The Baltimore Sun detailed the most recent slaying, but there is one glaring omission. In Baltimore, as in all of Maryland, it is nearly impossible for anyone to get a permit to legally carry a firearm.
UPDATE: The Olympia rally is supposed to begin at 1:30 p.m. and continue to 3 p.m. at the Capitol.
Contrast Baltimore, with an estimated population of just over 623,000 with Seattle, with its estimated population of 659,000. In the Jet City, it is not only possible to get a license to carry a defensive sidearm, it is probable on any given day that a person might casually walk past another Seattleite who is peaceably armed.

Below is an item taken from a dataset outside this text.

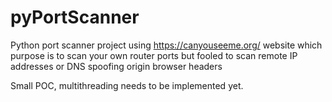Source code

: # pyPortScanner
Python port scanner project using https://canyouseeme.org/ website which purpose is to scan your own router ports but fooled to scan remote IP addresses or DNS spoofing origin browser headers

Small POC, multithreading needs to be implemented yet.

According to the state Department of Licensing, there were 99,848 active concealed pistol licenses in King County, where Seattle is located, as of Dec. 1. Just over 20,000 of those CPLs were held by women. By Dec. 14, that number had risen to 100,556 CPLs in the county. So far this year, Seattle has recorded only about 18 homicides, according to the Seattle Police Department.
Yet Washington Ceasefire along with anti-gun Democrat Attorney General Bob Ferguson will be appearing at next Monday’s gun ban rally to gin up support for their proposed legislation. Any such measure is likely dead on arrival at the Legislature, which convenes Jan. 9, but its failure will likely provide a launch platform for another initiative next year or in 2018, so knee-jerk anti-gun liberals in Seattle can vote away someone else’s right to bear arms, as affirmed by the Washington and federal constitutions. Still, Ceasefire wants to create a “West Coast Wall” of restrictive gun control in California, Oregon and Washington.
This rally has ignited quite a discussion at the Waguns forum. There, one participant noted, “You are statistically more likely to be struck by lightning in a given year than you were likely to be killed by a rifle in the U.S. in the year 2014.” The same can be said for last year, especially in Washington State, where rifles are involved in a fraction of homicides in any given year. Last year’s total was three, according to the FBI Uniform Crime Report.
While they may not mention any of this during Monday’s rally – for which a permit still had not been issued as this story was posted – Washington gun owners know the facts, and facts are eventually hard to ignore.